WORK TASK:
An exact, complete copy of the entries that follow is needed.

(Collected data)
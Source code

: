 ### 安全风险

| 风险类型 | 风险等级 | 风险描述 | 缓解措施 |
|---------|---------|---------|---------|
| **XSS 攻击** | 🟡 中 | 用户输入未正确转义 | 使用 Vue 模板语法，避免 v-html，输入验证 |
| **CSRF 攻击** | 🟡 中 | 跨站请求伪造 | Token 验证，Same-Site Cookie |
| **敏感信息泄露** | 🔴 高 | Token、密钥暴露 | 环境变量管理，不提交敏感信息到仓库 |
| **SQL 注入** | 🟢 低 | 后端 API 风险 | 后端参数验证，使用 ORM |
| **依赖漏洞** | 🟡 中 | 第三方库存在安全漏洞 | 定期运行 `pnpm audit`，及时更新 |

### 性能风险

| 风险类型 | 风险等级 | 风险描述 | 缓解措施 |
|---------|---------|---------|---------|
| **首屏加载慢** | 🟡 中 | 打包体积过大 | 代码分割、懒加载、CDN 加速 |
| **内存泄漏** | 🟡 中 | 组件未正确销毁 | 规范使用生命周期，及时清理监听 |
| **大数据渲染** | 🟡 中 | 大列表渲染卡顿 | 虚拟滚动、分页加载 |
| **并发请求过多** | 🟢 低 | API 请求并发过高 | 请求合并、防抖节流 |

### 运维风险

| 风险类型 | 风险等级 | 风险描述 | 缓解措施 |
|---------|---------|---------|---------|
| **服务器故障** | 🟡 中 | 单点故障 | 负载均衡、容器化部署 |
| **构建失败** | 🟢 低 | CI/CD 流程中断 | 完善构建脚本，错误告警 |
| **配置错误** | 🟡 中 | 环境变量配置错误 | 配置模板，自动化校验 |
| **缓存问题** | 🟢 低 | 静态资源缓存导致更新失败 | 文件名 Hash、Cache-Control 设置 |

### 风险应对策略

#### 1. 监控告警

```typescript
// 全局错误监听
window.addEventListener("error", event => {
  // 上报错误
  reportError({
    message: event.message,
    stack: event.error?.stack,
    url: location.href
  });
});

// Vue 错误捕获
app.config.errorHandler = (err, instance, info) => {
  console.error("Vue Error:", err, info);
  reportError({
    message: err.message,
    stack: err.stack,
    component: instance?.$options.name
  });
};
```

SOLUTION TO THE PROBLEM:
Source code

: ### 安全风险

| 风险类型 | 风险等级 | 风险描述 | 缓解措施 |
|---------|---------|---------|---------|
| **XSS 攻击** | 🟡 中 | 用户输入未正确转义 | 使用 Vue 模板语法，避免 v-html，输入验证 |
| **CSRF 攻击** | 🟡 中 | 跨站请求伪造 | Token 验证，Same-Site Cookie |
| **敏感信息泄露** | 🔴 高 | Token、密钥暴露 | 环境变量管理，不提交敏感信息到仓库 |
| **SQL 注入** | 🟢 低 | 后端 API 风险 | 后端参数验证，使用 ORM |
| **依赖漏洞** | 🟡 中 | 第三方库存在安全漏洞 | 定期运行 `pnpm audit`，及时更新 |

### 性能风险

| 风险类型 | 风险等级 | 风险描述 | 缓解措施 |
|---------|---------|---------|---------|
| **首屏加载慢** | 🟡 中 | 打包体积过大 | 代码分割、懒加载、CDN 加速 |
| **内存泄漏** | 🟡 中 | 组件未正确销毁 | 规范使用生命周期，及时清理监听 |
| **大数据渲染** | 🟡 中 | 大列表渲染卡顿 | 虚拟滚动、分页加载 |
| **并发请求过多** | 🟢 低 | API 请求并发过高 | 请求合并、防抖节流 |

### 运维风险

| 风险类型 | 风险等级 | 风险描述 | 缓解措施 |
|---------|---------|---------|---------|
| **服务器故障** | 🟡 中 | 单点故障 | 负载均衡、容器化部署 |
| **构建失败** | 🟢 低 | CI/CD 流程中断 | 完善构建脚本，错误告警 |
| **配置错误** | 🟡 中 | 环境变量配置错误 | 配置模板，自动化校验 |
| **缓存问题** | 🟢 低 | 静态资源缓存导致更新失败 | 文件名 Hash、Cache-Control 设置 |

### 风险应对策略

#### 1. 监控告警

```typescript
// 全局错误监听
window.addEventListener("error", event => {
  // 上报错误
  reportError({
    message: event.message,
    stack: event.error?.stack,
    url: location.href
  });
});

// Vue 错误捕获
app.config.errorHandler = (err, instance, info) => {
  console.error("Vue Error:", err, info);
  reportError({
    message: err.message,
    stack: err.stack,
    component: instance?.$options.name
  });
};
```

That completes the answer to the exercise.